Segment Start: Listed entries

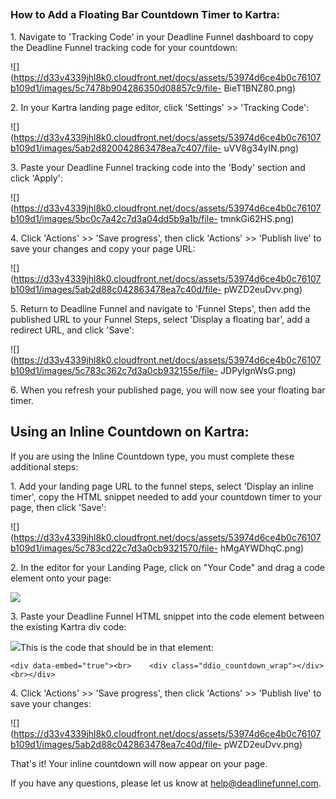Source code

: ##

### How to Add a Floating Bar Countdown Timer to Kartra:

1\.  Navigate to 'Tracking Code' in your Deadline Funnel dashboard to copy the Deadline Funnel tracking code for your countdown: 

![](https://d33v4339jhl8k0.cloudfront.net/docs/assets/53974d6ce4b0c76107b109d1/images/5c7478b904286350d08857c9/file-
BieT1BNZ80.png)


2\. In your Kartra landing page editor, click 'Settings' >> 'Tracking Code': 

![](https://d33v4339jhl8k0.cloudfront.net/docs/assets/53974d6ce4b0c76107b109d1/images/5ab2d820042863478ea7c407/file-
uVV8g34yIN.png)


3\. Paste your Deadline Funnel tracking code into the 'Body' section and click 'Apply': 

![](https://d33v4339jhl8k0.cloudfront.net/docs/assets/53974d6ce4b0c76107b109d1/images/5bc0c7a42c7d3a04dd5b9a1b/file-
tmnkGi62HS.png)


4\. Click 'Actions' >> 'Save progress', then click 'Actions' >> 'Publish live' to save your changes and copy your page URL: 

![](https://d33v4339jhl8k0.cloudfront.net/docs/assets/53974d6ce4b0c76107b109d1/images/5ab2d88c042863478ea7c40d/file-
pWZD2euDvv.png)


5\. Return to Deadline Funnel and navigate to 'Funnel Steps', then add the published URL to your Funnel Steps, select 'Display a floating bar', add a redirect URL, and click 'Save': 

![](https://d33v4339jhl8k0.cloudfront.net/docs/assets/53974d6ce4b0c76107b109d1/images/5c783c362c7d3a0cb932155e/file-
JDPyIgnWsG.png)


6\. When you refresh your published page, you will now see your floating bar timer. 

## Using an Inline Countdown on Kartra:

If you are using the Inline Countdown type, you must complete these additional
steps:

1\.  Add your landing page URL to the funnel steps, select 'Display an inline timer', copy the HTML snippet needed to add your countdown timer to your page, then click 'Save': 

![](https://d33v4339jhl8k0.cloudfront.net/docs/assets/53974d6ce4b0c76107b109d1/images/5c783cd22c7d3a0cb9321570/file-
hMgAYWDhqC.png)


2\. In the editor for your Landing Page, click on "Your Code" and drag a code element onto your page: 

![](https://d33v4339jhl8k0.cloudfront.net/docs/assets/53974d6ce4b0c76107b109d1/images/5ab2da712c7d3a56d8873210/file-9h5qj7eoUU.png)


3\. Paste your Deadline Funnel HTML snippet into the code element between the existing Kartra div code: 

![](https://d33v4339jhl8k0.cloudfront.net/docs/assets/53974d6ce4b0c76107b109d1/images/5ab2da98042863478ea7c422/file-4l3yBQKnsq.png)This
is the code that should be in that element:

    
    
    <div data-embed="true"><br>    <div class="ddio_countdown_wrap"></div><br></div>
    							


4\. Click 'Actions' >> 'Save progress', then click 'Actions' >> 'Publish live' to save your changes: 

![](https://d33v4339jhl8k0.cloudfront.net/docs/assets/53974d6ce4b0c76107b109d1/images/5ab2d88c042863478ea7c40d/file-
pWZD2euDvv.png)

That's it! Your inline countdown will now appear on your page.

If you have any questions, please let us know at
[help@deadlinefunnel.com](mailto:mailto:help@deadlinefunnel.com).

Segment End: Listed entries

**What to work on:**
Starting from the data above, filter for lines with "live" and copy each one.

**Answer below:**
4\. Click 'Actions' >> 'Save progress', then click 'Actions' >> 'Publish live' to save your changes and copy your page URL: 
4\. Click 'Actions' >> 'Save progress', then click 'Actions' >> 'Publish live' to save your changes: 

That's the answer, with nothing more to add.